On 8/14/2014 11:20 PM, nospam wrote:
In article , Robert Coe
wrote:

: ccI have a photography subscription to CC. When I tried to download a
: brush from the CC market I was told that market items are only
: available to paid subscribers, and was asked if I want to upgrade. Isn't
: a photography subscription a paid subscription. I posed the question on
: the contact Adobe live chat, but was told it was a technical problem.
: Has anyone else had that experience?
:
: TIA
:
: No help; just a kvetch.
:
: I just don't get why so much that shouldn't be is being shoved into
: the "cloud".

You don't? Seriously? You must be either blind, deaf, or not a resident of the
United States. The answer is Capitalist GREED. Nothing more, nothing less.


that's right! everything should be free!

: Hard drives are dirt cheap per MB, and it really only makes sense to put
: things online if you need to access them elsewhere.

Wait until you have to rent HDs instead of buying them. I'm old enough to
remember when IBM had a hammer lock on computer equipment, and you had to rent
EVERYTHING. The Government eventually quashed that, but that was before the
Era of the Republican Party. Back we're going to go, and probably at
breathtaking speed.


nobody is renting hard drives.

putting stuff in the cloud offers a service for which the provider is
entitled to compensation.

many cloud services offer a free tier with paid additional capacity. if
you don't need cloud access, don't subscribe. very simple.

and that's just storage. there's more to the cloud than storage.

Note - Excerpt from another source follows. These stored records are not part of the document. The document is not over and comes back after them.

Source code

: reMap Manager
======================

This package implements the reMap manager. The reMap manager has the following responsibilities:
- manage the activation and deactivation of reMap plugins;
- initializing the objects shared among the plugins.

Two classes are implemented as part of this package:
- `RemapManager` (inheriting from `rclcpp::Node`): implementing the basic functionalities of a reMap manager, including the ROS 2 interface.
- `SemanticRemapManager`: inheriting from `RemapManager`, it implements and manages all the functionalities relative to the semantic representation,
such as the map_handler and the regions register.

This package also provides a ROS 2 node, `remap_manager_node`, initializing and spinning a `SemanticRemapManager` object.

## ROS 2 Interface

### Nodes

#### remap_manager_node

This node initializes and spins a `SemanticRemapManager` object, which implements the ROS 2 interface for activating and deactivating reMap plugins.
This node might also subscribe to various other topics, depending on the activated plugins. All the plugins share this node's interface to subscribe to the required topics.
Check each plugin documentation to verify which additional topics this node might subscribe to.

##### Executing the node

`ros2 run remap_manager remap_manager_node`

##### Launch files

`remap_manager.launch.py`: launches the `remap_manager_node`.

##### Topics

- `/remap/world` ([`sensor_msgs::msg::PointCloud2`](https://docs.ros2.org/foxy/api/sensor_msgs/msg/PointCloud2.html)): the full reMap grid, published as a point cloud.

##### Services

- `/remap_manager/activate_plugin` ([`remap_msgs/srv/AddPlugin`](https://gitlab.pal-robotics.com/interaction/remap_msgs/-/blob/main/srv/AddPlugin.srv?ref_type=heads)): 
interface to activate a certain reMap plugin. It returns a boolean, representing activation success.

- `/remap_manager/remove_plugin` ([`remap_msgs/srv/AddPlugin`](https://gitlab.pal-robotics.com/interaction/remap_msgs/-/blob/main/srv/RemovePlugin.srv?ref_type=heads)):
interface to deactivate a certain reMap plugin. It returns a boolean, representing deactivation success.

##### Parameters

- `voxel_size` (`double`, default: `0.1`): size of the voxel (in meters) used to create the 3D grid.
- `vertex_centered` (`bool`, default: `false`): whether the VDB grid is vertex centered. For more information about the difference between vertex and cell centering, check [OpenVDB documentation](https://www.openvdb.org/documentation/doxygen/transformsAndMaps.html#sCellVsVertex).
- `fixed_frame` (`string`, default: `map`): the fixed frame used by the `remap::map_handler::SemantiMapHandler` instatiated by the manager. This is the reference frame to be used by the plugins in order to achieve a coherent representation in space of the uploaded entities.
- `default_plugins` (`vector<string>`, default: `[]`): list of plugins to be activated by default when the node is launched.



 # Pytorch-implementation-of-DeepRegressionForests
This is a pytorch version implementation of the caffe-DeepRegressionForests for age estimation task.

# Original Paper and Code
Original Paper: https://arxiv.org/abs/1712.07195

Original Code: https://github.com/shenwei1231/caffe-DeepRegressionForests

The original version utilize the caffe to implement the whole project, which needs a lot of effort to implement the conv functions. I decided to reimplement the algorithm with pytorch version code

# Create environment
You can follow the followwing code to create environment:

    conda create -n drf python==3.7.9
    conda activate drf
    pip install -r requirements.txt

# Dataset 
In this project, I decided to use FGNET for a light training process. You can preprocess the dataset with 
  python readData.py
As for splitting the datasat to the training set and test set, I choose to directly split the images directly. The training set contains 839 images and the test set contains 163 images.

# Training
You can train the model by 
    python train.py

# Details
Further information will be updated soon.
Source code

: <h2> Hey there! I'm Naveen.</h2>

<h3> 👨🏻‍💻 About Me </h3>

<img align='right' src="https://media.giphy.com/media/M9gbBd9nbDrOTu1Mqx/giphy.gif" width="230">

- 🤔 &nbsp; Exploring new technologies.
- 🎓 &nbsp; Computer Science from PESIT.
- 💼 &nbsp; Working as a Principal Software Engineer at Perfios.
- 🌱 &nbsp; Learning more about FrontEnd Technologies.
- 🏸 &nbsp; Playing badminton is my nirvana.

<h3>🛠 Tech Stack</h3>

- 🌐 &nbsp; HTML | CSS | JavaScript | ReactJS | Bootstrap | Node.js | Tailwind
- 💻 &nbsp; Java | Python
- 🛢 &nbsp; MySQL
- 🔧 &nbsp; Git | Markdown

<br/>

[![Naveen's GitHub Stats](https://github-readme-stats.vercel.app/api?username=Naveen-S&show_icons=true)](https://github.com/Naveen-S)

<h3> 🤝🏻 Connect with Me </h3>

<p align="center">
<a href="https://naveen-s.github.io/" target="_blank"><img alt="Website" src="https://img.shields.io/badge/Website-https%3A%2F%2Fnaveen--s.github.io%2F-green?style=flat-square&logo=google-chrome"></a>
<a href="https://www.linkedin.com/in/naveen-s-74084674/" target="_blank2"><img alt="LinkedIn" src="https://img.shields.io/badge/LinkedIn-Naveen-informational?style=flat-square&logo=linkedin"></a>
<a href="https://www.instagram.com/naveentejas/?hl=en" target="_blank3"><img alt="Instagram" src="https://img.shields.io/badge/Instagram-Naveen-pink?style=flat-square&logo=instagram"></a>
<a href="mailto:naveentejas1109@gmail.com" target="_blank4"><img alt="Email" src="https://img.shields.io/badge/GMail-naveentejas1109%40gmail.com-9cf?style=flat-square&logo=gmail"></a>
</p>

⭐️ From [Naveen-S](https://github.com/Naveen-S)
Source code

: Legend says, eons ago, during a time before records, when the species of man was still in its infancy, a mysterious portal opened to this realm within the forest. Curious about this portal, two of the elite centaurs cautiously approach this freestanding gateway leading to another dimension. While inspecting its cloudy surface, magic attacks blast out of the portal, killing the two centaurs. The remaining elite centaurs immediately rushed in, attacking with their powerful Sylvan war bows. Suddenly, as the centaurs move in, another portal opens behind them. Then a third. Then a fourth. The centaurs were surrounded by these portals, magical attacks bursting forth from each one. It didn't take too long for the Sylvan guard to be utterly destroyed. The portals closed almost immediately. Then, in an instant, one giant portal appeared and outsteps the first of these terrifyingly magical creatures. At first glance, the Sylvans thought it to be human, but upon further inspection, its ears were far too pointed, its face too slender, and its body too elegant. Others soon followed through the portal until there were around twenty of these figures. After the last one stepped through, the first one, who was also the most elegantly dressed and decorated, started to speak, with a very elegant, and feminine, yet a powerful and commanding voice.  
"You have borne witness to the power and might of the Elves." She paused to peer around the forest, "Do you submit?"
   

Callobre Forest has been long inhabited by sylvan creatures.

: Okay, I get that there's a romanticization of it this early on, and a
: business (profiteering) case for making software subscription-based,
: but I think things will eventually settle into place, and that
: software vendors will find better ways to enforce subscriptions, like
: say having it "phone home" periodically (not every use) to make sure
: the subscription is still good and assume it is good unless the
: connection fails X times in a row (to prevent lock-in-by-user-firewall
: but not interrupt use during a network outage.)

Of course they'll get better at it, but the problem is that the subscription
model favors the 1%. (Actually, make that the .01%, because that's where we're
headed.


nonsense, but even if that were true, so what?


Agreed.


is there something wrong with targeting the top tier? do you have a
problem with rolls royce and ferrari making very expensive cars?


That is not the point. The vendor ensures itself that the money received
is the agreed upon price.
The purchaser should receive exactly what he is paying for. When the
vendor fails to disclose that a promotional price withholds part of the
product, is, IMHO unethical, if possiby illegal in some places. It's
called false and misleading advertixing.